The bottom line is this, if the prospects don't even get a sniff from their respective countries for the WJC, there are better options than them,
I agree that for a 1st round pick, we should hope that they are able to get an invite from their respective countries for the WJC when they are eligible. The Tyler Seguin rebuttal was weak because Seguin had already made the NHL before his eligibility ran out. Also, he got a "sniff" with an invite before even he was drafted, so that invite basically kills that argument. But I think there are three arguments that can be made for Gaunce having higher potential despite not being invited to the WJC camp.
First and the obvious one is that he has one more year to play or get an invite. Corrado did not get an invite last season - which is equivalent to Gaunce's current season - but got an invite in his final year of eligibility. Gaunce's future with the WJC is still very much open - he has another shot, so you can't write him off based on the WJC not giving him a "sniff".
Second is that you have to remember that competition for a WJC roster spot is a lot higher than other years due to the lockout. For one, RNH is already an NHLer so he would not have been on the team. In fact, all 3 centers on the top 9 (RNH, Strome, Jenner) and 2 wingers who play center (Huberdeau, Schiefele) could have been in the NHL had there been a season. That's 3 slots down the middle that could potentially be open and if there hadn't been a lockout, Gaunce may have gotten a "sniff".
As for the draft-eligibles who had gotten a "sniff", they are considered lottery picks in a very deep draft year and are already dominating their respective leagues. Mackinnon, as we all know has been compared to Crosby. Drouin is showing why he deserves to be on the team. Monahan is also a lottery pick with a high ceiling. These are potential future superstars that Gaunce will not compete against - he's not good enough, and there's nothing wrong with that because we picked him up at 26. His spot would have been where Jenner is playing, or Mackinnon is filling now because of the depth on the team - the bottom 6. The fact that these exceptional players got a "sniff' while Gaunce didn't does not weaken Gaunce's value - because these guys are not Gaunce's competition. There's a reason why they're top 5 picks, and he is a low 1st rounder.

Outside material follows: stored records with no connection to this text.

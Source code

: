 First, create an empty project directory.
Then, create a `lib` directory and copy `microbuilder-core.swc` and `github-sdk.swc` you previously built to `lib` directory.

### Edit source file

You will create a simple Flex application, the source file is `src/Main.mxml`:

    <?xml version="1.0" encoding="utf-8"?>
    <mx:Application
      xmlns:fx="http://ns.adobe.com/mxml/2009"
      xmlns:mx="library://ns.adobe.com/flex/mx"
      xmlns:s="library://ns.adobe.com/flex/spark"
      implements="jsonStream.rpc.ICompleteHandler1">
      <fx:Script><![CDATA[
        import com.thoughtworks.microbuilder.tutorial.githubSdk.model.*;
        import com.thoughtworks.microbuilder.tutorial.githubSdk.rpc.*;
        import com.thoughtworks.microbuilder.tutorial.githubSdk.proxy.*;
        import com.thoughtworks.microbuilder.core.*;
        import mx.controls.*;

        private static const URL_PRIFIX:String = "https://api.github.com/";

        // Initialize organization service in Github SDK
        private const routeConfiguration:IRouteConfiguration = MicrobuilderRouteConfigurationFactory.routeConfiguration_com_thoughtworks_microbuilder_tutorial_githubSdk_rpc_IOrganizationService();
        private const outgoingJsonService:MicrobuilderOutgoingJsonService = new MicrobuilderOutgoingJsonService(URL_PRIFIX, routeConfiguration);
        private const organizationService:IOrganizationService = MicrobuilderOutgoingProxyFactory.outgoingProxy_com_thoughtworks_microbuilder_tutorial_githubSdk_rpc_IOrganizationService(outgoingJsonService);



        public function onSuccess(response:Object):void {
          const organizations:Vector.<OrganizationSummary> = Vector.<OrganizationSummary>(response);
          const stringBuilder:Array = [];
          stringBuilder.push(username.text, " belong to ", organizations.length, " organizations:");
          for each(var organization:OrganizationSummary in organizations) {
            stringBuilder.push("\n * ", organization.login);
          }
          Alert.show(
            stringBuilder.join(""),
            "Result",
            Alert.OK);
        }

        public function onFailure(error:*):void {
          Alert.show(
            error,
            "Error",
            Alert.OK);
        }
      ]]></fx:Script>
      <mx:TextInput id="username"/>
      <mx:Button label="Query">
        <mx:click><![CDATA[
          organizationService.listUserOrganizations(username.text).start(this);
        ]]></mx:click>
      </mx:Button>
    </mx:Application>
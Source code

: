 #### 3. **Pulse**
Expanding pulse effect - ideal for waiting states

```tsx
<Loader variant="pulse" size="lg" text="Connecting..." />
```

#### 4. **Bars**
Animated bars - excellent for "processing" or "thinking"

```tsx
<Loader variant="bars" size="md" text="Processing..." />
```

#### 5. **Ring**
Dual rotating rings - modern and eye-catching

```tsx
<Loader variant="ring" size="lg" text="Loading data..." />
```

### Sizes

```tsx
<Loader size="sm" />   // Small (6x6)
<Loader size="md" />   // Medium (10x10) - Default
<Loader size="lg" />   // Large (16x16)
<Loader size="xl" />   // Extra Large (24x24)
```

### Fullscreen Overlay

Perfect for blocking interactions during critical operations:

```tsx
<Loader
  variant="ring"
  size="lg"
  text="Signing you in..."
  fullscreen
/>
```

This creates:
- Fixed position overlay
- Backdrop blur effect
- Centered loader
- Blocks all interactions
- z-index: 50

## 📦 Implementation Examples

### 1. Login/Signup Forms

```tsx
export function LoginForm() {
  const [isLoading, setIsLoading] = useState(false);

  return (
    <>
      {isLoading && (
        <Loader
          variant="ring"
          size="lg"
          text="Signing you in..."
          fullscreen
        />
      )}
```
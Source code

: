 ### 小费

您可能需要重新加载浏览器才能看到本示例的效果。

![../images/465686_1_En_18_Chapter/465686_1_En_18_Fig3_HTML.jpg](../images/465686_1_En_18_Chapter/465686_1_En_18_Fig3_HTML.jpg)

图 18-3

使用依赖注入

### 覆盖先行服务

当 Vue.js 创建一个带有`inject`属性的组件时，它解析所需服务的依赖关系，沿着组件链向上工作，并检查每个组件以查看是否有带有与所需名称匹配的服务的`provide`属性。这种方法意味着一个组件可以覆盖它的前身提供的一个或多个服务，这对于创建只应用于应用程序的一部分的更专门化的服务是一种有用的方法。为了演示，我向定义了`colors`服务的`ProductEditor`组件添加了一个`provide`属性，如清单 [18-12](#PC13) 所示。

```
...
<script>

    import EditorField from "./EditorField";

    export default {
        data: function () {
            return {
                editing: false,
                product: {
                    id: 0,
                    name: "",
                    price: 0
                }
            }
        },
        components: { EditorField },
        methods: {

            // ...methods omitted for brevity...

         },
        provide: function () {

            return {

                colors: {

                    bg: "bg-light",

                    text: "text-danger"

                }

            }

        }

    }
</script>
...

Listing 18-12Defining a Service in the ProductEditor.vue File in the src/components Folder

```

The last argument is that WJC is not the best indicator of success in the NHL. Some go on to have a great career - others don't. Similarly, some who don't get calls from WJC go on to have great careers. So I fail to see why you put so much emphasis on getting "sniffs" from WJC selecting scouts. I mean, just go take a look at what was probably Canada's best WJC squad ever from 2005 when there was the last lockout - sure, there are future hall-of-famers, and guys wearing letters for their team - but there are also 8-9 of 22 guys who never made a name for themselves at the NHL level. That is an overwhelming number of busts in a year that was supposed to be stacked.
Of those who failed to make a name for themselves? They were the guys who made enough of an impression to the WJC guys to be on the bottom 6 on that team - the role that Gaunce would play. Guys like Maxim Lapierre, Travis Zajac, Wojtek Wolski, Devon Dubnyk, Mike Green, Kris Versteeg, Dave Bolland, Tyler Kennedy and Torrey Mitchell were all available for the tournament, but didn't get a "sniff". Yet, these names are more familiar than those 8-9 guys who did not have memorable stints in the NHL.
Of those above, Dave Bolland did go on to make the 2006 squad in his final year eligible and won gold. Gaunce still has that chance. So just because he didn't make it on a talent-loaded lockout year, doesn't mean he is a bad prospect. And on top of that, even if he doesn't make the WJC next season, he can still go on to have a better NHL career than those who did - because WJC isn't a reliable indicator for NHL success.
That's why so many people have an issue with what you are saying. I hope that Gaunce would be recognized and get an invite from WJC next season, but it's not the end of the world if he doesn't, and it certainly should not be the sole reason and basis for writing off a prospect - because it is a poor indicator of NHL success as history has shown.